Angesichts der fortschreitenden Digitalisierung sind immer mehr Menschen bedroht, ihre Jobs zu verlieren. Damit sie aber nicht gleich Hartz IV beantragen und auf eine Alternative ausweichen können, haben sich die drei Jungunternehmer, Angelo Buscemi, Marcel Brassat und Malte Säger, eine besondere Idee ausgedacht. Mit ihrem Startup "ewa" möchten sie Arbeitslosen eine private Versicherung bieten, mittels derer sie Menschen eine Art Grundeinkommen zahlen, bis diese wieder auf eigenen Beinen stehen.
"Grundeinkommen per Versicherung"
Anspruch haben Kunden, die eine betriebsbedingte Kündigung erhalten haben. Durch die private Arbeitslosenversicherung sollen sie davor bewahrt werden, in die Hartz IV-Falle zu geraten und Sanktionen und behördlichen Drangsalierungen ausgesetzt zu sein. Geldleistungen erfolgen nicht im ersten Jahr nach der Arbeitslosigkeit, da das Arbeitslosengeld I aus der staatlichen Arbeitslosenverischerung zunächst eingreift. Durch Sachleistungen wie Weiterbildungsmöglichkeiten und Bewerbungscoachings sollen die Arbeitslosen dabei unterstützt werden, wieder in die Arbeitswelt zurückzufinden.
Außerdem soll sich der Arbeitslose stärker im Bereich Digitalisierung einarbeiten, um den wachsenden Anforderungen des Arbeitsmarktes gewachsen zu sein. Dies sei laut Malte Säger insofern wichtig, als dass "der technische Wandel [...] immer schneller" werde. Viele von Menschen ausgeführte Aufgaben und Arbeitsprozesse werden durch Computer ersetzt, was zu einer höheren Arbeitslosenrate beiträgt.
Sollte es trotz der Weiterbildungen nach wie vor zu keiner neuen Festanstellung kommen, greift ewa ein. Dann bekommt der Kunde im zweiten Jahr der Arbeitslosigkeit ein Grundeinkommen statt des Hartz IV, das er selbst festlegen kann. Höher als das Arbeitslosengeld I kann es allerdings nicht sein. Zudem wird es höchstens zwei Jahre gezahlt.
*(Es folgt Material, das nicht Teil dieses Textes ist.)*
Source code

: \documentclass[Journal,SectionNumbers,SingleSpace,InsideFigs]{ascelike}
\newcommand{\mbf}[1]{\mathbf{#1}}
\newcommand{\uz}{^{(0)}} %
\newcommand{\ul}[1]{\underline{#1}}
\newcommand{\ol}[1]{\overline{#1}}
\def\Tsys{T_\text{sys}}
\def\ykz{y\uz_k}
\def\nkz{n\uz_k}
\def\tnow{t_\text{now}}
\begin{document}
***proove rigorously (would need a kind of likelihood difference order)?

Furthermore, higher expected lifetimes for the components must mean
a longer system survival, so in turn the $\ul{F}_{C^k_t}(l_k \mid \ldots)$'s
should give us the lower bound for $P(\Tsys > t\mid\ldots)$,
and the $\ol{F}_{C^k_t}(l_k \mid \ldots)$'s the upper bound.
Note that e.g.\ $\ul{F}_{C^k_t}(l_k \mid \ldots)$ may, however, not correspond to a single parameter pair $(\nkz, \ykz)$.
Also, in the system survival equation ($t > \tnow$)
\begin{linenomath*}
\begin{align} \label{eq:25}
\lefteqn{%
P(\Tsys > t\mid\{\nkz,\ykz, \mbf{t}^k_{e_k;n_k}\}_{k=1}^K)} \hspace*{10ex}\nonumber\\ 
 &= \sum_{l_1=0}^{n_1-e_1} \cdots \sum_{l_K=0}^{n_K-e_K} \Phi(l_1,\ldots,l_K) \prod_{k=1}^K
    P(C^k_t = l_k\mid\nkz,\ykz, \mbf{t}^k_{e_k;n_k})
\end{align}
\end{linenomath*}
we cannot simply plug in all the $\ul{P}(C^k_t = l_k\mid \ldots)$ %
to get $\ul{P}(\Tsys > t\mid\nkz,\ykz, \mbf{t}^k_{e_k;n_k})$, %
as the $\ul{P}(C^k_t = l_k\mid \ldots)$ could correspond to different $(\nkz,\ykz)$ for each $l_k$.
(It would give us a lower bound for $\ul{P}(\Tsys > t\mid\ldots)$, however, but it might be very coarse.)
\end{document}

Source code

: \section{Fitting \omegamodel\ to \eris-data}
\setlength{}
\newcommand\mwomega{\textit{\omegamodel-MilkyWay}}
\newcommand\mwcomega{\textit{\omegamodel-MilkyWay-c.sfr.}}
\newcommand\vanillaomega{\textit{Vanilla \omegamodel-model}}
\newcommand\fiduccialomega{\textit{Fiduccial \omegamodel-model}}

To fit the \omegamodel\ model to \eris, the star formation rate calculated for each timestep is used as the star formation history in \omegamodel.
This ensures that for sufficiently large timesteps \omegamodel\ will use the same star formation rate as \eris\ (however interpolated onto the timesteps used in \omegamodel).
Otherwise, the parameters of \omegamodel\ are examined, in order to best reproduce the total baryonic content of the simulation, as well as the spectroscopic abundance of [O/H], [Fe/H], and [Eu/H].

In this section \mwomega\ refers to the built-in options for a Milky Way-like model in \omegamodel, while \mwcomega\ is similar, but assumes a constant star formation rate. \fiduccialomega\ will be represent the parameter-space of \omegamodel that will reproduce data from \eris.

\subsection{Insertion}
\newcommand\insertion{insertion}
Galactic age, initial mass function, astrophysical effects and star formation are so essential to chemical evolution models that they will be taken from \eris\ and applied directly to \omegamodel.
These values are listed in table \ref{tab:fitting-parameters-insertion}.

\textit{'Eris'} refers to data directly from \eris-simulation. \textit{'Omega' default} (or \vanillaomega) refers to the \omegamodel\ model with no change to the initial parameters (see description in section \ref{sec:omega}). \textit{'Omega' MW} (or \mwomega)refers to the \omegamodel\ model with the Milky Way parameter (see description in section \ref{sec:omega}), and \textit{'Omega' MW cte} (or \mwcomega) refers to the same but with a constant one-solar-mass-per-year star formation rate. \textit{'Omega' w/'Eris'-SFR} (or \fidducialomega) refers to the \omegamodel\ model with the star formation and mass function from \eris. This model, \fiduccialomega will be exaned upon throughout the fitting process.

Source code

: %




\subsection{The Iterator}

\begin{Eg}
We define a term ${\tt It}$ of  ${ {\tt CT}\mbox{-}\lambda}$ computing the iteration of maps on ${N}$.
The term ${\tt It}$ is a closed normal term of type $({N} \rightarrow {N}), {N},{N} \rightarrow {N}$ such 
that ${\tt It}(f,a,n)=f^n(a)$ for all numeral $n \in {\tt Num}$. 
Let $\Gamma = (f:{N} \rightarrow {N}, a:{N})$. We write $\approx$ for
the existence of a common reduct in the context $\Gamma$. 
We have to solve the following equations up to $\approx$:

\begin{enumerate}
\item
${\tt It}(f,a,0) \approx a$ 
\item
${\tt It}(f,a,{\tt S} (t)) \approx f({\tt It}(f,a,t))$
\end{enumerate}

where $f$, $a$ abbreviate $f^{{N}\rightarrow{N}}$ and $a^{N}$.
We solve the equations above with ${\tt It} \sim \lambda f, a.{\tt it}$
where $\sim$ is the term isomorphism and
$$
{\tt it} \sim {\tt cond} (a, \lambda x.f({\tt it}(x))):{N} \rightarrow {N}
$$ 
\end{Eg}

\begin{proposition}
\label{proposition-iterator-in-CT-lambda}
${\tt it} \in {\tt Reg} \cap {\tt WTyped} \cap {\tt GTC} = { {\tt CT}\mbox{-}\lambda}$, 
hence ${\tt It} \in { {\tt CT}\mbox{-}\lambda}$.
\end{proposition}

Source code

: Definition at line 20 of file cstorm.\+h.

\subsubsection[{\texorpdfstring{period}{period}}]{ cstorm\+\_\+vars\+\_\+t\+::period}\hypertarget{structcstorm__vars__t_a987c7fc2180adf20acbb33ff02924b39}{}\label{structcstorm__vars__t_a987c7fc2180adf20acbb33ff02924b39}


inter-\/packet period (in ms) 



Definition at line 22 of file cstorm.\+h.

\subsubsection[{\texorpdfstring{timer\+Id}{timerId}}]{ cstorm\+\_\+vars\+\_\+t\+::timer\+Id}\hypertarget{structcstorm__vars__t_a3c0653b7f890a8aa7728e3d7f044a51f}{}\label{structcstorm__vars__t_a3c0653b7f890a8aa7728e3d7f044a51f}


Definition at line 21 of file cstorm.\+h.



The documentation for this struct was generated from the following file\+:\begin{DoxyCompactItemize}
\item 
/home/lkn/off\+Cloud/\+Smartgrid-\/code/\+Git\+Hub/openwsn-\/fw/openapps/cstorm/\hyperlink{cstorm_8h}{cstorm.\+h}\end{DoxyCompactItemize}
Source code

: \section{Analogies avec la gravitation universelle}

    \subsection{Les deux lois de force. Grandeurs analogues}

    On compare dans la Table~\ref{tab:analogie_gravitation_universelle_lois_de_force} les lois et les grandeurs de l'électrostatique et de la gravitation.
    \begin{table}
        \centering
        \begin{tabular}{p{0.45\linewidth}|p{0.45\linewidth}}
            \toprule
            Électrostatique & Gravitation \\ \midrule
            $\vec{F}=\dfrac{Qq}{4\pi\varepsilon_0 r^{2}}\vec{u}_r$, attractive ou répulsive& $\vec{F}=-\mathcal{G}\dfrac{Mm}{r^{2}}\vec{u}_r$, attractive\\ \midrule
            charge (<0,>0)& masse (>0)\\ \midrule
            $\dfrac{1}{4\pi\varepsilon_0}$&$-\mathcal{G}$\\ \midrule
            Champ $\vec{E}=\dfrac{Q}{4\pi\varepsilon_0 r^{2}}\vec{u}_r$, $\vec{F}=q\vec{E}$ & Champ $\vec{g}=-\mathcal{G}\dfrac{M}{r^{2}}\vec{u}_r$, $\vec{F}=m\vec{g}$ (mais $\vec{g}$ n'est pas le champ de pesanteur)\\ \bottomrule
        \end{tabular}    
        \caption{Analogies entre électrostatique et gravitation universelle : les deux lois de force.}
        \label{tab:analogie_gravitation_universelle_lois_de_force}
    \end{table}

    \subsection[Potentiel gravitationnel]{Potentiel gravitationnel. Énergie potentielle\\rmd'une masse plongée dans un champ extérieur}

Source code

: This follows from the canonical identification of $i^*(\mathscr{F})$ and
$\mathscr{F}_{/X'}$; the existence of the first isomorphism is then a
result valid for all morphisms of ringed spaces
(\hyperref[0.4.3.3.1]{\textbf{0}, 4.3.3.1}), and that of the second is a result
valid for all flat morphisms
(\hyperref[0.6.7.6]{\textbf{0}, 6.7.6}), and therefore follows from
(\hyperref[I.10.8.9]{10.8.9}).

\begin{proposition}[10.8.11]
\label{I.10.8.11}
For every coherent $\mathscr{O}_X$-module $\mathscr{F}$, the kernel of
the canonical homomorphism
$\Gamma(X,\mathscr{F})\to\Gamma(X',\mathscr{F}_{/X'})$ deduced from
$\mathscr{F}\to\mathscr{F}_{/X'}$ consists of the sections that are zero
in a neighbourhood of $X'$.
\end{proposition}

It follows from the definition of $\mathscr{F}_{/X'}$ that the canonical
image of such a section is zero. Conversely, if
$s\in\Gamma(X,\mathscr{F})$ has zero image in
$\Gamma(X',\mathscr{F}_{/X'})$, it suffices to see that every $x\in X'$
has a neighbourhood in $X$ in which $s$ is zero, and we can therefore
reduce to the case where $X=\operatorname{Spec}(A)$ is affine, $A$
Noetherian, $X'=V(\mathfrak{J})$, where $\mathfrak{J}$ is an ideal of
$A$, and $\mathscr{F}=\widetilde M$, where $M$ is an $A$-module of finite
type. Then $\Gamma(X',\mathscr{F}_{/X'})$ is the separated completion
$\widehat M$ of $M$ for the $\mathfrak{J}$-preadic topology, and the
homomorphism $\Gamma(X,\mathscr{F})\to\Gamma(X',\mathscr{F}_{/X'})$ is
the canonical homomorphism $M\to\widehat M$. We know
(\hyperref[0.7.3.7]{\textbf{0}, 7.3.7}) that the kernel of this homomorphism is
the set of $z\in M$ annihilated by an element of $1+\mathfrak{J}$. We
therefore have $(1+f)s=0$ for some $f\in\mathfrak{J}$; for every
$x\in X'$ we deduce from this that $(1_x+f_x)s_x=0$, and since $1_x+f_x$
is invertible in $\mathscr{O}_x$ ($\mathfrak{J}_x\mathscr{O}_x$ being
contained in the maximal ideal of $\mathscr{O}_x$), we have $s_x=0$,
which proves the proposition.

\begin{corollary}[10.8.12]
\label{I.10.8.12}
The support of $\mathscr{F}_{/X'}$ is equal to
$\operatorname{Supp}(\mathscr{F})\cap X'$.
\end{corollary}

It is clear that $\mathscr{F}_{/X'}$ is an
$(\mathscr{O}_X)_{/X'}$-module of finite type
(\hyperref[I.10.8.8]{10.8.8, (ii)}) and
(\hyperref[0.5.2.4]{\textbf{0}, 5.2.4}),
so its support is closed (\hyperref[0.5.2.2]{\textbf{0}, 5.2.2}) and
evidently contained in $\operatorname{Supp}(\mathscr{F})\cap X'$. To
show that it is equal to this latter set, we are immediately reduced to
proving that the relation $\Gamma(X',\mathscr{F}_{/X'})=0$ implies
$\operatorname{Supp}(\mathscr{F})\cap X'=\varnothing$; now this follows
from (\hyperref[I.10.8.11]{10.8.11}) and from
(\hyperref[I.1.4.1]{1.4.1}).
Laut den Unternehmensgründern ist die Idee noch jung und benötigt Kapital. Für ewa wird ein strategischer Partner gesucht, mit dem die Police in den nächsten zwölf Monaten auf den Markt gebracht werden soll.
Ähnliches Konzept wie 1996?
Tatsache ist, dass die private Versicherung eine starke Grundlage braucht, um das Vorhaben durchsetzen zu können. Sollte es in absehbarer Zeit tatsächlich zu einer massenhaften Arbeitslosigkeit kommen, stellt sich die Frage, inwieweit eine private Grundsicherung dem stand halten kann. Die Unternehmer würden vor eine hohe Herausforderung gestellt. Man glaubt sogar, dass das Modell scheitern wird und vergleicht ewa mit der Volksfürsorge aus dem Jahr 1996.
Es stellt sich allerdings die Frage, inwieweit die beiden Modelle miteinander verglichen werden können, denn das Arbeitslosengeld II bzw. Hartz IV gibt es erst seit 2005. Damals herrschten zudem günstigere Bedingungen für Arbeitslose: Nach dem bis zu 32 Monate andauernden Arbeitslosengeld I folgte die unbefristete Arbeitslosenhilfe, die mit 57 Prozent des alten Gehalts begann und mit jedem Jahr um drei Prozent reduziert wurde. Dagegen konnte die Volksfürsorge mit ihren teuren Policen womöglich nicht mithalten.
Außerdem versprechen die Gründer, mit ewa ein vielversprechendes Erfolgsmodell entwickelt zu haben, das es so bislang nicht gegeben hat. Wie Säger in einer Nachricht an finanzen.net schreibt, hätte man in Kooperation mit der FH Dortmund ein auf datenanalytische Technik aufbauendes Risikomodell entwickelt. Mit diesem sollen die Risiken von einzelnen Berufen und betroffenen Regionen schnell erkannt und entsprechend "bepreist" werden. Damit konnten die Unternehmer das Land NRW als finanziellen Förderer und sogar die Bundesagentur für Arbeit als Datenpartner gewinnen. Man darf also gespannt sein.